When confronted with this charge, the old man and his wife were both adamant that neither knew that the shotgun was loaded. The old man said it was his long standing habit to threaten his wife with the unloaded shotgun. He had no intention to murder her - therefore, the killing of Opus appeared to be an accident. That is, the gun had been accidentally loaded.

The continuing investigation turned up a witness who saw the old couple's son loading the shotgun approximately six weeks prior to the fatal incident. It transpired that the old lady had cut off her son's financial support and the son, knowing the propensity of his father to use the shotgun threateningly, loaded the gun with the expectation that his father would shoot his mother. The case now becomes one of murder on the part of the son for the death of Ronald Opus.

There was an exquisite twist. Further investigation revealed that the son, one Ronald Opus, had become increasingly despondent over the failure of his attempt to engineer his mother's murder. This led him to jump off the ten- story building on March 23, only to be killed by a shotgun blast through a ninth story window.

The medical examiner closed the case as a suicide.

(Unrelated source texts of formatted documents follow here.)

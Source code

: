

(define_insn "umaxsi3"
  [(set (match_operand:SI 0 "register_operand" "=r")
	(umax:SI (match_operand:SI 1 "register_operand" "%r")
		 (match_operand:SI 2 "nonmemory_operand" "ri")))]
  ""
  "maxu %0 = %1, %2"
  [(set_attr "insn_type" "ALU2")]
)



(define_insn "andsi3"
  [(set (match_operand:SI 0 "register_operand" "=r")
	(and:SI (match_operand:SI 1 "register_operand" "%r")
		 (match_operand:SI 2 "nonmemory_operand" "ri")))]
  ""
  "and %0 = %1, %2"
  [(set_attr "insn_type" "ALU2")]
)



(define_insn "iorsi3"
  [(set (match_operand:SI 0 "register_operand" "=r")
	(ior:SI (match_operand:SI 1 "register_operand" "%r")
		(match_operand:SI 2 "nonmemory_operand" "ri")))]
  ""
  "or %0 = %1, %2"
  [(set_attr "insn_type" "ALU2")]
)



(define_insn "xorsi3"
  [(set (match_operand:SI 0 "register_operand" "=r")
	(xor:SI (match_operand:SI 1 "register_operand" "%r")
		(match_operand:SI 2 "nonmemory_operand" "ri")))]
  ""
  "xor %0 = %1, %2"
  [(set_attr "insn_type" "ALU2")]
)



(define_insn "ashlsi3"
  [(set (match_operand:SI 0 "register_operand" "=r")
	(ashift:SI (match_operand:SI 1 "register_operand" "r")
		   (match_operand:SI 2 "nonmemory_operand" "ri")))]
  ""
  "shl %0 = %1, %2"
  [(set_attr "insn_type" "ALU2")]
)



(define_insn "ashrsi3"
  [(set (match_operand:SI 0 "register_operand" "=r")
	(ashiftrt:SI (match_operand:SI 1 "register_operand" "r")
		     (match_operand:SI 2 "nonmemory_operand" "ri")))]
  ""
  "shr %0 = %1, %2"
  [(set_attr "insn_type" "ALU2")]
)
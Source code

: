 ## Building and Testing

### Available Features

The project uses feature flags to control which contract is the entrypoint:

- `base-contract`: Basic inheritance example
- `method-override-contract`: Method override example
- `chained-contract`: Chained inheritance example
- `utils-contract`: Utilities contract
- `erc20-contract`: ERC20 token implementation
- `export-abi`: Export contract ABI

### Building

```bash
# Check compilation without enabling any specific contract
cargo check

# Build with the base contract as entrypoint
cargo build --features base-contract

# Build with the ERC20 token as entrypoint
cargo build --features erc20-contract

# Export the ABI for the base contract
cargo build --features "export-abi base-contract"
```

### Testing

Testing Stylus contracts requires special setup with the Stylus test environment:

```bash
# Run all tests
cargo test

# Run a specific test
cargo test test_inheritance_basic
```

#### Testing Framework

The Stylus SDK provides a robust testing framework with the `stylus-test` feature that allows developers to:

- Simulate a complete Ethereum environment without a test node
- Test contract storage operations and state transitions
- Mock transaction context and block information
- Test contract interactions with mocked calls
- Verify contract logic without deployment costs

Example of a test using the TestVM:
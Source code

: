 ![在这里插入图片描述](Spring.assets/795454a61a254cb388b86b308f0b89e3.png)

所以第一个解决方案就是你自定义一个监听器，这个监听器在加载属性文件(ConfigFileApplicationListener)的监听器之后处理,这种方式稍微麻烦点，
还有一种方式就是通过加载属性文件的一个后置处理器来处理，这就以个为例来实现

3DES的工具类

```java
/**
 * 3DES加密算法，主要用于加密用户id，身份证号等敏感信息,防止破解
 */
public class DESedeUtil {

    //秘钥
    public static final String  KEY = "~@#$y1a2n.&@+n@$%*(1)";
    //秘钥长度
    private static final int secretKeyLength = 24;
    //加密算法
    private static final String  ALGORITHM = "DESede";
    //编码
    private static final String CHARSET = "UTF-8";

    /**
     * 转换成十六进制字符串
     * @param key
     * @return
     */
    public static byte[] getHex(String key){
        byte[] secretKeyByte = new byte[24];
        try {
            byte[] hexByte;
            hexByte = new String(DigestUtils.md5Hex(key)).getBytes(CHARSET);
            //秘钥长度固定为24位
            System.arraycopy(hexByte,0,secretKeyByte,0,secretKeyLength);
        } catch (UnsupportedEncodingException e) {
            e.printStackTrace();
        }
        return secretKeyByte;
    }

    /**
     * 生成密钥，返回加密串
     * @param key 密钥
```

Weird, isn't it? Well, I live in a rent-controled apartment with a roommate, a cat, a bicycle and a variety of mostly unuseful furniture (this is written in 1994). The apartment is, of course, not in our name. The apartments like ours real-estate people 'round here call studio 'cause it definitely sounds better than to say: the shower is dripping, the radiator is whistling and steaming, the lights go off when refrigerator turns on, and you need an exquisite knowledge of mechanics to operate the toilet (read Jitterbug Dance for more in-depth explanation of the meaning of the word studio in the real estate jargon). Before any of us leave that beloved place we have to secure the window with the ski-pole and tie the lock on entrance doors with the peace of rope, then pull the rope while closing the doors (otherwise the lock would come off). Instead of killing our own domestic roaches our cat brings us some of the backyard stray-roaches - bigger specimen - to play with. The landlord wants us out, and doesn't cash our rent checks. On top of that Dusko (the roommate) insists on small TV (although we have a bigger one) since it better fits the room. Room? What room?

All those resumes and all those essays and letters to different places. Nobody cares. I have a job that barely covers my rent and basic nutrition. Which is about what the slaves were being given in the South. Yesterday I broke my tooth. Today my stereo broke. For Croatian ethnic community I am too American. For American show-biz I am obviously too Croatian. INS is too busy going to Carribean cruises to (after seven years) finally solve my asylum case. And I already had so much shit in my previous lives. So, why care about anything anymore?

Looking for a job that would utilize my special skills like Croatian language, while I couldn't get accused of stealing jobs from my American peers, first I applied for a position at the Voice of America. They need foreign language radio broadcasters. I worked at the radio station in Zagreb/Croatia/Yugoslavia several years before I came to the U.S.